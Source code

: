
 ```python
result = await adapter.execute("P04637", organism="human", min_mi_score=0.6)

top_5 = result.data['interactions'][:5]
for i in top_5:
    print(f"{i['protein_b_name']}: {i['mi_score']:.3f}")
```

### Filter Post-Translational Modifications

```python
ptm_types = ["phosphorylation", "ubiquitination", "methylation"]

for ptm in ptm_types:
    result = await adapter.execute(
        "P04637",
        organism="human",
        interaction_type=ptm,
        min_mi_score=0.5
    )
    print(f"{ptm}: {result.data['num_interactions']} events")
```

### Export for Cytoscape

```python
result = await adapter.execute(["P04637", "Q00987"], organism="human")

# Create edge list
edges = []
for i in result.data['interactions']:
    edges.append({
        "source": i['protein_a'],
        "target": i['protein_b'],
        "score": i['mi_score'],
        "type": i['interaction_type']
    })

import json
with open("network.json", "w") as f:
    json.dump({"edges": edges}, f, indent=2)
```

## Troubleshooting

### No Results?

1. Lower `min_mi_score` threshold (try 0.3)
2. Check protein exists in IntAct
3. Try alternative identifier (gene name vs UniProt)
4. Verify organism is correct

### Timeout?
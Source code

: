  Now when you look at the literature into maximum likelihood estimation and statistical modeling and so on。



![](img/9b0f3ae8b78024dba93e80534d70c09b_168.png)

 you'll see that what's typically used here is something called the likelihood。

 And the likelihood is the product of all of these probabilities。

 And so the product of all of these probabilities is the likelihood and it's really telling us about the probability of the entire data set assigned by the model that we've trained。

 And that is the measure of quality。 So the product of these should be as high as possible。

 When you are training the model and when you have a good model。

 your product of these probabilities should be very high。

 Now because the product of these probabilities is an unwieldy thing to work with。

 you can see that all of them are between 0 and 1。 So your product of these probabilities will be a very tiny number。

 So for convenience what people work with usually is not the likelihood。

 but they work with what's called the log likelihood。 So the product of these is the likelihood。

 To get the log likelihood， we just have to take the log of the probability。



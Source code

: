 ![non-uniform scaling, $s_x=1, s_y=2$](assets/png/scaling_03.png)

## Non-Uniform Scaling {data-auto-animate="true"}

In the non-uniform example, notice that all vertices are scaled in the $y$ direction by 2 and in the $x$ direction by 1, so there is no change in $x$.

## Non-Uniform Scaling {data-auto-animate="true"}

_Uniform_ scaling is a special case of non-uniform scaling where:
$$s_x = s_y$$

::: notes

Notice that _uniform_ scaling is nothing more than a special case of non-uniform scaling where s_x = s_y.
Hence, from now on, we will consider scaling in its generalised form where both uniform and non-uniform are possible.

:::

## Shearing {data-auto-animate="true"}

··········

PROBLEM TO WORK ON: Reproduce exactly the entries above, limited to the lines from the one with "To get the log" through the one with "Notice that _uniform_", both included.

EXERCISE SOLUTION:
 To get the log likelihood， we just have to take the log of the probability。



Source code

: ![non-uniform scaling, $s_x=1, s_y=2$](assets/png/scaling_03.png)

## Non-Uniform Scaling {data-auto-animate="true"}

In the non-uniform example, notice that all vertices are scaled in the $y$ direction by 2 and in the $x$ direction by 1, so there is no change in $x$.

## Non-Uniform Scaling {data-auto-animate="true"}

_Uniform_ scaling is a special case of non-uniform scaling where:
$$s_x = s_y$$

::: notes

Notice that _uniform_ scaling is nothing more than a special case of non-uniform scaling where s_x = s_y.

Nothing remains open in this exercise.